What questions did you set to answer in this study?
ChatGPT, a new language processing tool driven by artificial intelligence (AI), can provide conversational text responses to questions and generate valuable information for interrogating individuals, but not for medical questions. The quality of the answers ChatGPT generates is currently unknown.
What method/approach did you use?
We selected eight general colonoscopies from the public web pages of three hospitals randomly selected from the US News & World Report list of the top 20 best hospitals for gastroenterology and gastroenterology. I have extracted the relevant questions and answers.
We entered these questions as ChatGPT prompts twice on the same day and recorded the answers generated by ChatGPT.
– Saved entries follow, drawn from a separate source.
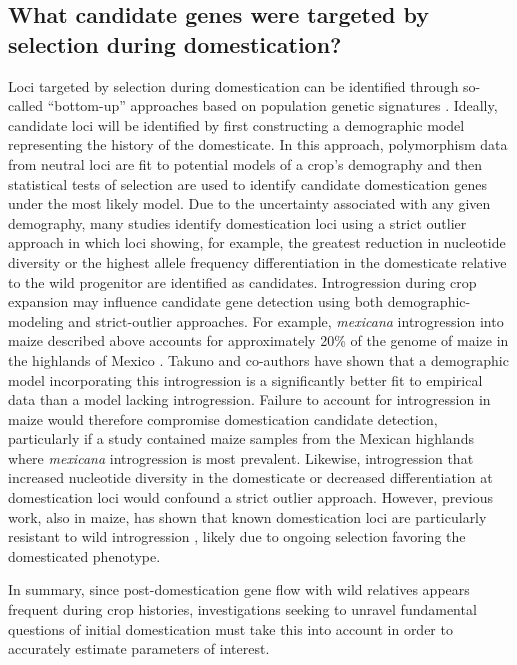 \documentclass[11pt]{article}
\begin{document}
\subsection*{What candidate genes were targeted by selection during domestication?}

Loci targeted by selection during domestication can be identified through so-called ``bottom-up'' approaches based on population genetic signatures \citep{Ross-Ibarra2007}.
Ideally, candidate loci will be identified by first constructing a demographic model representing the history of the domesticate.
In this approach, polymorphism data from neutral loci are fit to potential models of a crop's demography and then statistical tests of selection are used to identify candidate domestication genes under the most likely model.
Due to the uncertainty associated with any given demography, many studies identify domestication loci using a strict outlier approach in which loci showing, for example, the greatest reduction in nucleotide diversity or the highest allele frequency differentiation in the domesticate relative to the wild progenitor are identified as candidates.
Introgression during crop expansion may influence candidate gene detection using both demographic-modeling and strict-outlier approaches.
For example, \emph{mexicana} introgression into maize described above accounts for approximately 20\% of the genome of maize in the highlands of Mexico \citep{vanHeerwaarden2011}.
Takuno and co-authors \citeyearpar{Takuno2015} have shown that a demographic model incorporating this introgression is a significantly better fit to empirical data than a model lacking introgression.
Failure to account for introgression in maize would therefore compromise domestication candidate detection, particularly if a study contained maize samples from the Mexican highlands where \emph{mexicana} introgression is most prevalent.
Likewise, introgression that increased nucleotide diversity in the domesticate or decreased differentiation at domestication loci would confound a strict outlier approach.
However, previous work, also in maize, has shown that known domestication loci are particularly resistant to wild introgression \citep{Hufford2013}, likely due to ongoing selection favoring the domesticated phenotype.
\vspace{5mm}

In summary, since post-domestication gene flow with wild relatives appears frequent during crop histories, investigations seeking to unravel fundamental questions of initial domestication must take this into account in order to accurately estimate parameters of interest.
\end{document}
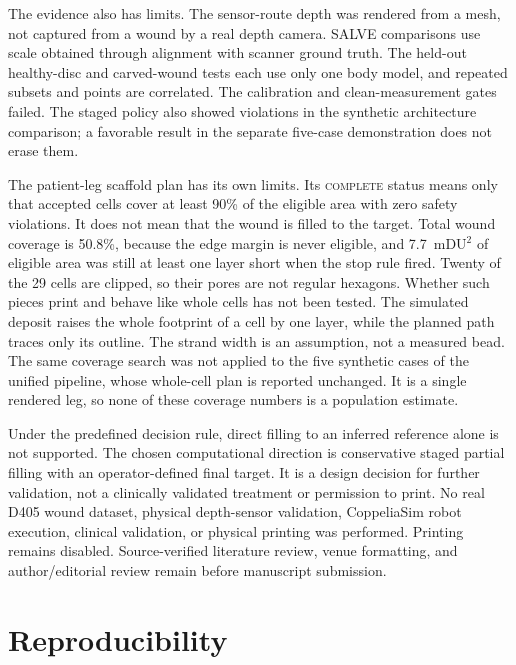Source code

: \documentclass[conference]{IEEEtran}
\begin{document}
The evidence also has limits. The sensor-route depth was rendered from a
mesh, not captured from a wound by a real depth camera. SALVE comparisons
use scale obtained through alignment with scanner ground truth. The
held-out healthy-disc and carved-wound tests each use only one body model,
and repeated subsets and points are correlated. The calibration and
clean-measurement gates failed. The staged policy also showed violations in
the synthetic architecture comparison; a favorable result in the separate
five-case demonstration does not erase them.

The patient-leg scaffold plan has its own limits. Its \textsc{complete}
status means only that accepted cells cover at least 90\% of the eligible
area with zero safety violations. It does not mean that the wound is filled
to the target. Total wound coverage is 50.8\%, because the edge margin is
never eligible, and 7.7~mDU$^2$ of eligible area was still at least one
layer short when the stop rule fired. Twenty of the 29 cells are clipped,
so their pores are not regular hexagons. Whether such pieces print and
behave like whole cells has not been tested. The simulated deposit raises
the whole footprint of a cell by one layer, while the planned path traces
only its outline. The strand width is an assumption, not a measured bead.
The same coverage search was not applied to the five synthetic cases of the
unified pipeline, whose whole-cell plan is reported unchanged. It is a
single rendered leg, so none of these coverage numbers is a population
estimate.

Under the predefined decision rule, direct filling to an inferred reference
alone is not supported. The chosen computational direction is conservative
staged partial filling with an operator-defined final target. It is a design
decision for further validation, not a clinically validated treatment or
permission to print. No real D405 wound dataset, physical depth-sensor
validation, CoppeliaSim robot execution, clinical validation, or physical
printing was performed. Printing remains disabled. Source-verified
literature review, venue formatting, and author/editorial review remain
before manuscript submission.

\section*{Reproducibility}
\end{document}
Plagiarism detection software was then used to compare text similarity between all responses. Finally, to objectively interpret the quality of the responses ChatGPT generated, four gastroenterologists tested 36 random question-answer pairs on his 7-point scale with respect to the following quality indicators: evaluated in
- (1) Clarity
- (2) scientific validity
- (3) Satisfaction with responses
Raters were also asked to interpret whether the responses were AI-generated.
what did you find?
The ChatGPT responses had very low text similarity compared to the responses on the hospital’s web page, while the text similarity between the two ChatGPT responses ranged from 28% to 77%.
ChatGPT responses were rated similarly to non-AI responses by gastroenterologists for comprehensibility, but had higher average AI scores than non-AI scores. Scores for scientific validity and satisfaction with responses were similar. Only 48% of his raters accurately judged the answers provided by ChatGPT.
This study demonstrates that a conversational AI program derived from a modern large-scale language model can provide comprehensible, scientifically sound, and generally satisfactory answers to common questions about gastrointestinal endoscopy. This is the first study of its kind to demonstrate that it can deliver.
Such programs could help optimize clinical communication to patients, especially in high-volume procedures such as colonoscopies. Conversational AI, powered by large-scale language models like ChatGPT, has the potential to transform and benefit shared decision-making by patients and physicians.
What is the impact?
Future studies should explore patient questions and responses to a broader sample of clinical presentations and include both patients and physicians as raters.